_Task statement_.
Reproduce the following material exactly, including every line.

── Provided records

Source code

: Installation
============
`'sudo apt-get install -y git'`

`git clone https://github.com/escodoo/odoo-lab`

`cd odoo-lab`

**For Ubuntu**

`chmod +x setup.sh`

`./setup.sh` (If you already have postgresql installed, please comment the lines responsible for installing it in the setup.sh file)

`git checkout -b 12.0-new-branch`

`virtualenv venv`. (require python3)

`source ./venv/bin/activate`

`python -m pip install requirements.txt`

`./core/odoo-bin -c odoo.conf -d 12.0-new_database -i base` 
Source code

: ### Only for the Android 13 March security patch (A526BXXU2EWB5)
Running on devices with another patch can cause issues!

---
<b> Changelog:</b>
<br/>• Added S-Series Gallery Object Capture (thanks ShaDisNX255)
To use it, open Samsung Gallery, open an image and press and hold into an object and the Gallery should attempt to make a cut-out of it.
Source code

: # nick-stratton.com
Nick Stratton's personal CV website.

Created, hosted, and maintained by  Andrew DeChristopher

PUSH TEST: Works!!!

────

_Solution to this task_.
Source code

: Installation
============
`'sudo apt-get install -y git'`

`git clone https://github.com/escodoo/odoo-lab`

`cd odoo-lab`

**For Ubuntu**

`chmod +x setup.sh`

`./setup.sh` (If you already have postgresql installed, please comment the lines responsible for installing it in the setup.sh file)

`git checkout -b 12.0-new-branch`

`virtualenv venv`. (require python3)

`source ./venv/bin/activate`

`python -m pip install requirements.txt`

`./core/odoo-bin -c odoo.conf -d 12.0-new_database -i base` 
Source code

: ### Only for the Android 13 March security patch (A526BXXU2EWB5)
Running on devices with another patch can cause issues!

---
<b> Changelog:</b>
<br/>• Added S-Series Gallery Object Capture (thanks ShaDisNX255)
To use it, open Samsung Gallery, open an image and press and hold into an object and the Gallery should attempt to make a cut-out of it.
Source code

: # nick-stratton.com
Nick Stratton's personal CV website.

Created, hosted, and maintained by  Andrew DeChristopher

PUSH TEST: Works!!!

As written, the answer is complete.